Privacy logs vereisen extra maatregelen tegenover ‘gewone’ security logging. Deze vereisten worden in dit hoofdstuk samengevat.
De GDPR stelt dat elke verwerking van persoonsgegevens gerechtvaardigd moet zijn. De privacy log dient dan ook een gepast antwoord op volgende vragen te geven:

  • Wie heeft wanneer welke persoonsgegevens verwerkt² ? Dit vertaalt zich naar een tot natuurlijke persoon herleidbare gebruikersnaam of ID, tijdsstip (datum/uur), identificatie van het werkstation of locatie, gebruikte toepassing.

  • Wie is de betrokkene wiens persoonsgegevens werden verwerkt? Dit vertaalt zich naar de persoon die het object is van de handeling.

  • Wat was het resultaat van deze verwerking? Dit vertaalt zich naar het resultaat van de handeling (consultatie, wijziging, verwijdering, query).

De privacy logs moeten bewaard worden overeenkomstig de toepasselijke wet- en regelgeving. Voor de KSZ is bvb een bewaartermijn van 10 jaar voorzien.

Aangezien de privacy logs evenzeer persoonsgegevens bevatten, moeten zij dezelfde informatieklasse toegewezen krijgen als de informatieklasse die aan de persoonsgegevens werd gegeven (informatieklasse 3 voor logbestanden op de verwerking van algemene persoonsgegevens, informatieklasse 4 voor logbestanden op de verwerking van gevoelige persoonsgegevens).

De integriteit van de logs moet bewaard worden zodat manipulaties vermeden worden en de consistentie in de loginformatie bewaakt wordt.

Logging inbreuken

De GDPR stelt in artikel 33: ‘De verwerkingsverantwoordelijke documenteert alle inbreuken in verband met persoonsgegevens, met inbegrip van de feiten omtrent de inbreuk in verband met persoonsgegevens, de gevolgen daarvan en de genomen corrigerende maatregelen.’ Het bijhouden van een logboek met inbreuken in verband met de verwerking van persoonsgegevens is dan ook aangewezen. Dit logboek moet een antwoord bieden op volgende vragen:

  • Wat is er gebeurd?

  • Op welke datum en tijdsstip is de inbreuk vastgesteld?

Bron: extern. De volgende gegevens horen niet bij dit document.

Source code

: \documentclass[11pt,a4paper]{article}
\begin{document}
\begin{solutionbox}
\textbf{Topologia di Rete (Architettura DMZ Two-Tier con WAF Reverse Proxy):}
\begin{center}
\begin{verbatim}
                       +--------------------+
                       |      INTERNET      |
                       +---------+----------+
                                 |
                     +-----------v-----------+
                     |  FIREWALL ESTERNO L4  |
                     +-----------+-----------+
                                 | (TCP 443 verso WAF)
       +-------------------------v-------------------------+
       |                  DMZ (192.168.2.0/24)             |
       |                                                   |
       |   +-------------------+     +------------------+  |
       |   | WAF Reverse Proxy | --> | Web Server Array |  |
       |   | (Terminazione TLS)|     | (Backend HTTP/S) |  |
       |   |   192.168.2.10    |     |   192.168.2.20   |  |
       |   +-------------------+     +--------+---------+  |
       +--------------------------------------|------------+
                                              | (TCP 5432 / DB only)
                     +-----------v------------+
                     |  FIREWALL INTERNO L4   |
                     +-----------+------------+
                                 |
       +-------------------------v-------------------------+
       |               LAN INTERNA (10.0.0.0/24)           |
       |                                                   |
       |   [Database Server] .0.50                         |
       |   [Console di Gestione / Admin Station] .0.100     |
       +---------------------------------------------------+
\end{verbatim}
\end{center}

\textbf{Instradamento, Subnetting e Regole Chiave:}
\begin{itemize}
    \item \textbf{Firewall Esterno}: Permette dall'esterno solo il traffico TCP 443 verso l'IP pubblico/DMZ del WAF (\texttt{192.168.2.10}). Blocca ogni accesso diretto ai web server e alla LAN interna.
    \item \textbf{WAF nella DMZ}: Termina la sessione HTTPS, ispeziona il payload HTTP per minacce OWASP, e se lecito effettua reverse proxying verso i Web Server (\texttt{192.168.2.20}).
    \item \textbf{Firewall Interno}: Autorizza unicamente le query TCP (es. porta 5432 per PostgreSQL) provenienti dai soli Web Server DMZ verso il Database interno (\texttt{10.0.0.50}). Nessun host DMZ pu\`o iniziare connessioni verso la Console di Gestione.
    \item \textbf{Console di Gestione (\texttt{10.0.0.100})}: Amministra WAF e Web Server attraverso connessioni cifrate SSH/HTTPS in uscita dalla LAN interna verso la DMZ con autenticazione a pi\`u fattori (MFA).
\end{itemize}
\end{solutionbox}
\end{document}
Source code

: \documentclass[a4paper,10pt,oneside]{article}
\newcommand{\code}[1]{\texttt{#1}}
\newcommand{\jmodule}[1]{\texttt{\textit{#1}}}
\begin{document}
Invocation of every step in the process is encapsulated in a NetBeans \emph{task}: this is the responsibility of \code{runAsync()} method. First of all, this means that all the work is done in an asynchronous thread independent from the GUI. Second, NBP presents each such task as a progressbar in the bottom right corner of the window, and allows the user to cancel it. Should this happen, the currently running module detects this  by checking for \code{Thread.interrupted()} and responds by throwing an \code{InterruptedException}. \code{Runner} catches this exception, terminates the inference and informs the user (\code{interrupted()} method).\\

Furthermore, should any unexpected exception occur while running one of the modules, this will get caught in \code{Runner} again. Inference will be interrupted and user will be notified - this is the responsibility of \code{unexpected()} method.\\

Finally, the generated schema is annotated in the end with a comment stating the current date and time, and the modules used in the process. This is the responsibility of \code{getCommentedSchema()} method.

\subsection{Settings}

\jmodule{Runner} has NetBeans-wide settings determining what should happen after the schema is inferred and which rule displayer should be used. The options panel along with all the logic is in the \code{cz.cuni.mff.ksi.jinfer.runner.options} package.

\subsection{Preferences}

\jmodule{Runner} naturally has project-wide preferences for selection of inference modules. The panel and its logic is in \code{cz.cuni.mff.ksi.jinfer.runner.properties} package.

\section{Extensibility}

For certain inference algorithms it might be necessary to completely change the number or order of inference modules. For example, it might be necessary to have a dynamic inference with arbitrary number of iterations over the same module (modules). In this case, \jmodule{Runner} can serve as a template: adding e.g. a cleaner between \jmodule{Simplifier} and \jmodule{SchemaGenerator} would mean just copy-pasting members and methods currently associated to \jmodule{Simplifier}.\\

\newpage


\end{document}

  • Welke persoonsgegevens zijn hierbij betrokken?

  • Wie zijn de personen wiens gegevens betrokken zijn bij de inbreuk?

  • Welke zijn de gevolgen voor de betrokkenen?

  • Welke maatregelen worden genomen om de gevolgen van de inbreuk te verminderen?

  • Welke maatregelen worden genomen om de inbreuk in de toekomst te voorkomen?